The Whiteaker neighborhood is known for a large concentration of young, politically radical residents. In the late 1990s, local activists gained notoriety after organizing successful tree sitting demonstrations. In 1997, a tree-sitting demonstration in Eugene was responded to by local police with what was seen as overwhelming force, an event which further radicalized local activists but also helped shift public opinion in their favor. Local income inequality and lack of affordable housing have also been credited with the radicalization of activists.

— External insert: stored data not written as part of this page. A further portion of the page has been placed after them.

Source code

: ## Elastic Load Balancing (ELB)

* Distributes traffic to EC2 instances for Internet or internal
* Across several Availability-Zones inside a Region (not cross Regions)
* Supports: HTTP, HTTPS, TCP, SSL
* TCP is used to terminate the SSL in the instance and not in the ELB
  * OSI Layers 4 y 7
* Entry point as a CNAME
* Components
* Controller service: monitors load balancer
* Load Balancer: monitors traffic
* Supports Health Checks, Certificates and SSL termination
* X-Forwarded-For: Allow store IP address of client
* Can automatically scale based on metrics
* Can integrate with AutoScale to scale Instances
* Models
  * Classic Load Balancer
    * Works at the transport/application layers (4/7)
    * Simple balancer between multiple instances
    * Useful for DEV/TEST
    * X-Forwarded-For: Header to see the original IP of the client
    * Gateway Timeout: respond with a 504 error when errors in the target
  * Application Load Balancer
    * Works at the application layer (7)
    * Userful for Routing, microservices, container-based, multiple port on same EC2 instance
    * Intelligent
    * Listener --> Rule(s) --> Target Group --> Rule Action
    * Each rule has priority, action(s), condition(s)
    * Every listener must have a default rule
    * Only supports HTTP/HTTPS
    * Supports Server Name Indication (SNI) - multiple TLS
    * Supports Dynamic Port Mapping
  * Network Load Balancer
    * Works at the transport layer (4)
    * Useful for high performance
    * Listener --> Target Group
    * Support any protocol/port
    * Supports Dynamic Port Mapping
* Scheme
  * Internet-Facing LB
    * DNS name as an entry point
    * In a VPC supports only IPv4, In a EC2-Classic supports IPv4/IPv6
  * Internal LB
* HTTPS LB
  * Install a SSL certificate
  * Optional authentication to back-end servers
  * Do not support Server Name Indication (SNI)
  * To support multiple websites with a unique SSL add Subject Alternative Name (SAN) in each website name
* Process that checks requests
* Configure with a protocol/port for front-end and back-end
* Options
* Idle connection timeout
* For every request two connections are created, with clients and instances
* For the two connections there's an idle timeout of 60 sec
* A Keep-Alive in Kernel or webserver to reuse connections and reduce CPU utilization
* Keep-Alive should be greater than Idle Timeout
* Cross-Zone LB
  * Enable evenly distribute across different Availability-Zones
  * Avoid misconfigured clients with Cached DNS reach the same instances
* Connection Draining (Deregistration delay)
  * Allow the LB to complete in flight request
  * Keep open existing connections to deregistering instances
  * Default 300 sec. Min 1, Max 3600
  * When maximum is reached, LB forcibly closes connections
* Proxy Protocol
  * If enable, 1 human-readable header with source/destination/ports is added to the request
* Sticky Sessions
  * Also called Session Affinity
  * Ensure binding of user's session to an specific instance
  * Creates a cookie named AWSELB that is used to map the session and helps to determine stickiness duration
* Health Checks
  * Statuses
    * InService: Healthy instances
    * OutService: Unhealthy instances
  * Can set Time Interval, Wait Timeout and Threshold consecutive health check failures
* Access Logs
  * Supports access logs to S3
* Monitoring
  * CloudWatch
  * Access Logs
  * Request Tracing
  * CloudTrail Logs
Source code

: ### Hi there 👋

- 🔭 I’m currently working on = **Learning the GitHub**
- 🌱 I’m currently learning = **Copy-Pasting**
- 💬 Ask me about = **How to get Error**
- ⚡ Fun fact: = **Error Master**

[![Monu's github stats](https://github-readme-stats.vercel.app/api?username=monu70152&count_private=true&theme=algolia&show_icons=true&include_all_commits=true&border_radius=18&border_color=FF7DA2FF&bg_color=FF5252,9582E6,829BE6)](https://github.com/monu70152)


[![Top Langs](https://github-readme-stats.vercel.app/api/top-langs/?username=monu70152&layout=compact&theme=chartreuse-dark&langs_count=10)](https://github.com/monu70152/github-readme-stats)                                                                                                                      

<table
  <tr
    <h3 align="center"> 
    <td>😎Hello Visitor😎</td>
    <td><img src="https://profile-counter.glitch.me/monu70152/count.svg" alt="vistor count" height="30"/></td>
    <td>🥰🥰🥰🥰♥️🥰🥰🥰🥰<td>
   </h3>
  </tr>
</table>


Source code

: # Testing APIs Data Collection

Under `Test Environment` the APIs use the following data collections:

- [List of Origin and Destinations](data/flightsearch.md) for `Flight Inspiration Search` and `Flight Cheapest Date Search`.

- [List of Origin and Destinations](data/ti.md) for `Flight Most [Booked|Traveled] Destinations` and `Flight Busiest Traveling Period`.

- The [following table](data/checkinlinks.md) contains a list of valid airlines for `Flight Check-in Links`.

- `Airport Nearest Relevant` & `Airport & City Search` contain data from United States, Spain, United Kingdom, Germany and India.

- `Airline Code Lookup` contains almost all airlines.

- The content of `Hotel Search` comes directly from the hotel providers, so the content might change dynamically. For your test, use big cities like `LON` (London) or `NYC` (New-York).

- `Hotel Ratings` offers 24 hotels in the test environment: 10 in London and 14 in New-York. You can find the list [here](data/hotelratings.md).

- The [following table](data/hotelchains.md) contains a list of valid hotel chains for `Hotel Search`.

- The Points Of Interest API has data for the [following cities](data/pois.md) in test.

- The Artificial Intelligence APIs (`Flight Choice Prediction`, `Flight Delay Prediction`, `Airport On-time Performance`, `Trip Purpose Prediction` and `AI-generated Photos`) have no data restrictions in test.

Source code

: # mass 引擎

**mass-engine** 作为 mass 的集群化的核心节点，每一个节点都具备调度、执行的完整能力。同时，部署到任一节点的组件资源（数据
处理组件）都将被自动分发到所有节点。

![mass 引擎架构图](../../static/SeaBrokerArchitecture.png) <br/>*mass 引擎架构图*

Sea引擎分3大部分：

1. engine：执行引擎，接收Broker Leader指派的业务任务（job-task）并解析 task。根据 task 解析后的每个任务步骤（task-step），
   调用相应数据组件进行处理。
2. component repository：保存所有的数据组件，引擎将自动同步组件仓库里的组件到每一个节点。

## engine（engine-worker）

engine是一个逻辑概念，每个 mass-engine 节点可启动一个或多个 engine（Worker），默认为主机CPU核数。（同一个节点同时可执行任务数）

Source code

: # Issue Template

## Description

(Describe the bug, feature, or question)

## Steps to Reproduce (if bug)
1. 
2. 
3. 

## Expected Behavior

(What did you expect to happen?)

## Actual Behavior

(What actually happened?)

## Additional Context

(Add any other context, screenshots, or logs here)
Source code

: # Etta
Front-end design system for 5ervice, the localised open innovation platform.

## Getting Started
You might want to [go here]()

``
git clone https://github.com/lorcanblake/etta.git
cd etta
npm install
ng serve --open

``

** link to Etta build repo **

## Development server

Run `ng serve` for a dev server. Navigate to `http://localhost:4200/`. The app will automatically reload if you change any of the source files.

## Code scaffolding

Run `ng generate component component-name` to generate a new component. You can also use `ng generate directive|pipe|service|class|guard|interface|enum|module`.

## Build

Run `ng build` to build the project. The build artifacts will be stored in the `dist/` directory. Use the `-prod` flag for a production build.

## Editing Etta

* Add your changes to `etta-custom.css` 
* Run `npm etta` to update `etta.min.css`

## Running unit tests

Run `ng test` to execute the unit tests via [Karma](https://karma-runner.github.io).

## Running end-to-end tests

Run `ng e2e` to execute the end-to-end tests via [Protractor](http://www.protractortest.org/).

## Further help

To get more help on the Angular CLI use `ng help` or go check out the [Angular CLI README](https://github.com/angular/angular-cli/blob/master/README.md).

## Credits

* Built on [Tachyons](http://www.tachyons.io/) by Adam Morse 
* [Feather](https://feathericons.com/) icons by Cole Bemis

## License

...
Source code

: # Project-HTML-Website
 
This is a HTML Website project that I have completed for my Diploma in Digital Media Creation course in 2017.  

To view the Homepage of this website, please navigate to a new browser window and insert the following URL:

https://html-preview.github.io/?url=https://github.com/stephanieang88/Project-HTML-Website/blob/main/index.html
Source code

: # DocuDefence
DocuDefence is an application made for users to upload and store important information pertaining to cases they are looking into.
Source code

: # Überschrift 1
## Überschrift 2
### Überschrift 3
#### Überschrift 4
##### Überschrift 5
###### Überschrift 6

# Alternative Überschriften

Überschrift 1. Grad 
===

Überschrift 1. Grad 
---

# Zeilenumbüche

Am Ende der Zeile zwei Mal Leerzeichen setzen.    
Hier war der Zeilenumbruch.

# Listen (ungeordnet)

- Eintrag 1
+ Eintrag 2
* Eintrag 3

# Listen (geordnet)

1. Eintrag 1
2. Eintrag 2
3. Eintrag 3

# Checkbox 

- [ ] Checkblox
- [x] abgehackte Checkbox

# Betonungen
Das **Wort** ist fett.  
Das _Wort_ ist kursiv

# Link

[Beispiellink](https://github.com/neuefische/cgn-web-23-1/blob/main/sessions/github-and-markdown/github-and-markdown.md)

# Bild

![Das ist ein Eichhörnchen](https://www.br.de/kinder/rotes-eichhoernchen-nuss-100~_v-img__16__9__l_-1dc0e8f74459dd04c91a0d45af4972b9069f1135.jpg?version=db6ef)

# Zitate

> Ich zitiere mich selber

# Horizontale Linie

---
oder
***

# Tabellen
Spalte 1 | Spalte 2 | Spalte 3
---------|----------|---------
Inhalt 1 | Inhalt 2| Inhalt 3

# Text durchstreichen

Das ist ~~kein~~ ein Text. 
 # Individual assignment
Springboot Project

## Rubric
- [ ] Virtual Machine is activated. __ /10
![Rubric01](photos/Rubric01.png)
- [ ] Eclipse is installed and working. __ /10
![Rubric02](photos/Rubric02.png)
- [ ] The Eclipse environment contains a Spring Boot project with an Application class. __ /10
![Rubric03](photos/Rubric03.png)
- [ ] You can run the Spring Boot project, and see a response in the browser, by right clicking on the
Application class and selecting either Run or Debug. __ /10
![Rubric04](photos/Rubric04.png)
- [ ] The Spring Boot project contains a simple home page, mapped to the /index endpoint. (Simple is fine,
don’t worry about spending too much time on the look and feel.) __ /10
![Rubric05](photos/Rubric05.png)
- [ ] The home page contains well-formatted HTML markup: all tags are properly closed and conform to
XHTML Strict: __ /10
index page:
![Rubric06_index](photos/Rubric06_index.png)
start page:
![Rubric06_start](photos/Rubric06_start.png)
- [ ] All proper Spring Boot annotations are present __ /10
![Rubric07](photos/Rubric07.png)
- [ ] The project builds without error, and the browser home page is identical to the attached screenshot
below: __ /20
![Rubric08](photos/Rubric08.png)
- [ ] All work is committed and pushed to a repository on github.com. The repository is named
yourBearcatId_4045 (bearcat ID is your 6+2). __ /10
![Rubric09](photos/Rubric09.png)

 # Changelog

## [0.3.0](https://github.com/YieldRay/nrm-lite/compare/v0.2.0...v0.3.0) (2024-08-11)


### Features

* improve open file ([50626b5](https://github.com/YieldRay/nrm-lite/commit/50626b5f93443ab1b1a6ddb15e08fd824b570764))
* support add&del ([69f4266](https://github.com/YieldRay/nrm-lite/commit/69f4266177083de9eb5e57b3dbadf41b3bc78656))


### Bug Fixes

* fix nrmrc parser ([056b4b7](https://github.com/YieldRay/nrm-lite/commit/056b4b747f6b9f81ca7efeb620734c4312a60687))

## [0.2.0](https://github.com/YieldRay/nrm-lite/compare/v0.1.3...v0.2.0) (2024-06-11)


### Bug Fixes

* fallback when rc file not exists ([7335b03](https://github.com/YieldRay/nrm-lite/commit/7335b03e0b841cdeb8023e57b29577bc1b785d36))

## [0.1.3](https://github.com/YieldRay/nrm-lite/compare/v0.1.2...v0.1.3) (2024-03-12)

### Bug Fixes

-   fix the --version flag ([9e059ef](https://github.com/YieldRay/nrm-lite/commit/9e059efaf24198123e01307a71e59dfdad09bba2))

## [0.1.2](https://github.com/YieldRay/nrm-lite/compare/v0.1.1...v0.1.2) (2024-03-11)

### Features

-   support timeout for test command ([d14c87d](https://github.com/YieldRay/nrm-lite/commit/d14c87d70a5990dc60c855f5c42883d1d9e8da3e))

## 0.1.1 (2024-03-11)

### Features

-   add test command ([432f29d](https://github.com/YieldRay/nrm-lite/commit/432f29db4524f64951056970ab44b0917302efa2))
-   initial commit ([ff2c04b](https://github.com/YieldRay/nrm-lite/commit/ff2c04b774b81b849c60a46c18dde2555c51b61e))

In June 1999, a riot broke out in Whiteaker during an anti-globalization protest during which protesters vandalized and looted a Taco Bell and a 7-Eleven. After police responded with tear gas and pepper spray, protesters battled with police for several hours. Later that year, Whiteaker activists also played a key role in conjunction with other anarchists in organizing black bloc tactics during the World Trade Organization Ministerial Conference of 1999 protest activity. Eugene police subsequently claimed that local anarchists were responsible for other attacks on local police officers. Local activists in turn argued that in response, police needlessly harassed individuals wearing black clothing.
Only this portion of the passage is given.